Turning to an initiative on sending "troops of peacekeeper kind" to Ukraine -- which is according to Hungarian Prime Minister Viktor Orban, being considered by the EU -- Peskov said it would demand an agreement from both sides and "potentially it is a very dangerous matter."
"This is a statement that is very important to pay attention to. If we are talking about serious spill, then, of course, this is a potentially extremely dangerous discussion," he said.
Commenting on a petition published on the website of Ukraine's president, proposing that the US deploy nuclear weapons in his country, Peskov said "not all petitions, published there (on the presidential website) demand serious attention."
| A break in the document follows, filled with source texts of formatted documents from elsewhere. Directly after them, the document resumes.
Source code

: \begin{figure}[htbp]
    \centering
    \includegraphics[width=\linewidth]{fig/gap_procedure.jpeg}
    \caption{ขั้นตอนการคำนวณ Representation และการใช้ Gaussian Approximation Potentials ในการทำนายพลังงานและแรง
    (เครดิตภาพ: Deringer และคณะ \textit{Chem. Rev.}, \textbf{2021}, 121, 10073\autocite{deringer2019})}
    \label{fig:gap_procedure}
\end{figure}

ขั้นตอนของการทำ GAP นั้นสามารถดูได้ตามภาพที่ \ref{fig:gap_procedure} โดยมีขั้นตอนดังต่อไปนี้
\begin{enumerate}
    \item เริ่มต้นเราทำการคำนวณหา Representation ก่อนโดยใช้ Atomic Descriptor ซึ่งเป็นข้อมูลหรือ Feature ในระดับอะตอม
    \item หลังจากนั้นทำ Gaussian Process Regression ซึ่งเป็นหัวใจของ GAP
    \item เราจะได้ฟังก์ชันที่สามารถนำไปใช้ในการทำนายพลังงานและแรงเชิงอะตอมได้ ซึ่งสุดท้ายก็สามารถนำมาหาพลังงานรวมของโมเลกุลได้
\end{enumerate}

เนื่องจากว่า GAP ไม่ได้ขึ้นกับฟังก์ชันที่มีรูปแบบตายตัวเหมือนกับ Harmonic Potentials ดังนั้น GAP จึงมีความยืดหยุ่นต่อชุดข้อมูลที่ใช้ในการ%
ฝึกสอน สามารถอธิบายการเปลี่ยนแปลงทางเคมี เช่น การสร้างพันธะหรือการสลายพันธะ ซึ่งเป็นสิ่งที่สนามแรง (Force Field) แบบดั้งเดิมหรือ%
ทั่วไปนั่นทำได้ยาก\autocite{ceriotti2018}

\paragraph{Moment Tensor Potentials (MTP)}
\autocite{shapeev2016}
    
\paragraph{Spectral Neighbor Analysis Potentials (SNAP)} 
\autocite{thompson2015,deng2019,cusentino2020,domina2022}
On Thursday, a petition was published on Volodymyr Zelenskyy's website with a proposal to deploy US nuclear weapons in Ukraine or make Ukraine a state with nuclear weapons. If 25,000 people sign in 90 days, the president will have to consider it and give his answer.
Regarding Chinese and Belarusian peace initiatives concerning Ukraine, Peskov said they cannot be implemented due to Ukrainian legislation that stipulates peace talks with Russia is a criminal offense.
Asked about charges against former US President Donald Trump, Peskov: "I don't think this is a topic for any of our comments, these are intra-American processes that we do not consider necessary to comment on in any way."
A grand jury indicted Trump on Thursday on charges related to a "hush money" payment to adult film star Stormy Daniels.
The indictment marks the first time in US history that a current or former president has faced criminal charges.
Trump has long raged against the impending legal action and Manhattan District Attorney Alvin Bragg, who presented evidence to a grand jury.
He has denied any wrongdoing and maintained the case is politically-motivated.